[Records from a data source]
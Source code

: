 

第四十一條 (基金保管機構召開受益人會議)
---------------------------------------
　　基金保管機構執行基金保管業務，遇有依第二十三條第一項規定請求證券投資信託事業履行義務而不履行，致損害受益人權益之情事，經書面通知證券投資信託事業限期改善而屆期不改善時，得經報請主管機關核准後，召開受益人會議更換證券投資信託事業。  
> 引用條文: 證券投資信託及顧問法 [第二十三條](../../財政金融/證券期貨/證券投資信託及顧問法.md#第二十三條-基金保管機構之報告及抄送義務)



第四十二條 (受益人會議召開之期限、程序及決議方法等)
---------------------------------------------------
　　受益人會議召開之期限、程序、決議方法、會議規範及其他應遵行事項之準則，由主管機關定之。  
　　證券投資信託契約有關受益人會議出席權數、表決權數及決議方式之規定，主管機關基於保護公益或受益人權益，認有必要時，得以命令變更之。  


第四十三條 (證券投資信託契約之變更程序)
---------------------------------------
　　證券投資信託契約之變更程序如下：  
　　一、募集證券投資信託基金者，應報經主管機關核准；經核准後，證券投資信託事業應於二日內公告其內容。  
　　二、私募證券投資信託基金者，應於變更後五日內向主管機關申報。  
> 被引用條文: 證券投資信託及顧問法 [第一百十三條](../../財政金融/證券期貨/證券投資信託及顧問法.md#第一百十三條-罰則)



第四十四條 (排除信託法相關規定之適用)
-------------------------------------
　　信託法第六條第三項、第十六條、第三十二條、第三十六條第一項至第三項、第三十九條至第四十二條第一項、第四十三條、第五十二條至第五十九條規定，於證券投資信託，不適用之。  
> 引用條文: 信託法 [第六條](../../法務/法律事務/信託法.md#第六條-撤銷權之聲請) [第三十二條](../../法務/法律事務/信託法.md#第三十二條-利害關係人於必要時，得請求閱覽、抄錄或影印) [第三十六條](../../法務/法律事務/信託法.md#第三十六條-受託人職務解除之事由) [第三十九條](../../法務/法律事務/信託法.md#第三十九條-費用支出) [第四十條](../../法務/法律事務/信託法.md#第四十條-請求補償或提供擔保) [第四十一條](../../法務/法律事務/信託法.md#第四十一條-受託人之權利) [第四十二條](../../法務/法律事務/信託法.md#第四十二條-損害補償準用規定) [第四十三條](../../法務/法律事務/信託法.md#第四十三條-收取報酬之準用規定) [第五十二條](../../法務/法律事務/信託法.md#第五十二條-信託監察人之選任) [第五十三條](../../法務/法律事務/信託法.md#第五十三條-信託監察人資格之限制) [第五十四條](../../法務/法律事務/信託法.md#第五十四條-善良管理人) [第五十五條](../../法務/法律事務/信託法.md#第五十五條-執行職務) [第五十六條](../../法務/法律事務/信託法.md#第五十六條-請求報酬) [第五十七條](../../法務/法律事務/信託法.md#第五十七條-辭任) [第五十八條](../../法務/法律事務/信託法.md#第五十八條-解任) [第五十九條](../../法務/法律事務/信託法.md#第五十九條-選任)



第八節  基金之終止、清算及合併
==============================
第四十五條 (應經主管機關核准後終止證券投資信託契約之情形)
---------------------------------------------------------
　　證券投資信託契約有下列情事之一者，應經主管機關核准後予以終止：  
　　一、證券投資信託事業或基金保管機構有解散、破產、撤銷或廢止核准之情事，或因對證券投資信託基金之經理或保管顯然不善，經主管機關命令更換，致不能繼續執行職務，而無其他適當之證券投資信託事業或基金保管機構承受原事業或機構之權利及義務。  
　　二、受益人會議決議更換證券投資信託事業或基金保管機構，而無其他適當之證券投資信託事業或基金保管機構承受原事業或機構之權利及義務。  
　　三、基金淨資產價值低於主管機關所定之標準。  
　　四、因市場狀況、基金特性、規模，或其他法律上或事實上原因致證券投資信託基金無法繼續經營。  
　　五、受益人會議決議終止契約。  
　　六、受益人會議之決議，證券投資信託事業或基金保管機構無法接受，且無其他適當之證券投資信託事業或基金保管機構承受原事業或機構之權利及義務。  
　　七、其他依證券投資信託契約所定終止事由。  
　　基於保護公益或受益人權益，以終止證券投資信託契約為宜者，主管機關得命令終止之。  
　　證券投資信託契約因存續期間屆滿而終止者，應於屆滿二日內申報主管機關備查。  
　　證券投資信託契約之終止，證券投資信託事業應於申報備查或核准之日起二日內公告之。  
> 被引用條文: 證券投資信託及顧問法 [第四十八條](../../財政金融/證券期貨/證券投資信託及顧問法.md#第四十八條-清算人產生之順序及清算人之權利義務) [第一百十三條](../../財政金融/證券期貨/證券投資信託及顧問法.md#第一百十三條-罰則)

PROBLEM TO SOLVE – Would you print exactly, and only, the lines of the data above from the line with "一、募集證券投資信託基金者，" through the line with "信託法第六條第三項、第十六條", inclusive?

ANSWER SPACE –
　　一、募集證券投資信託基金者，應報經主管機關核准；經核准後，證券投資信託事業應於二日內公告其內容。  
　　二、私募證券投資信託基金者，應於變更後五日內向主管機關申報。  
> 被引用條文: 證券投資信託及顧問法 [第一百十三條](../../財政金融/證券期貨/證券投資信託及顧問法.md#第一百十三條-罰則)



第四十四條 (排除信託法相關規定之適用)
-------------------------------------
　　信託法第六條第三項、第十六條、第三十二條、第三十六條第一項至第三項、第三十九條至第四十二條第一項、第四十三條、第五十二條至第五十九條規定，於證券投資信託，不適用之。  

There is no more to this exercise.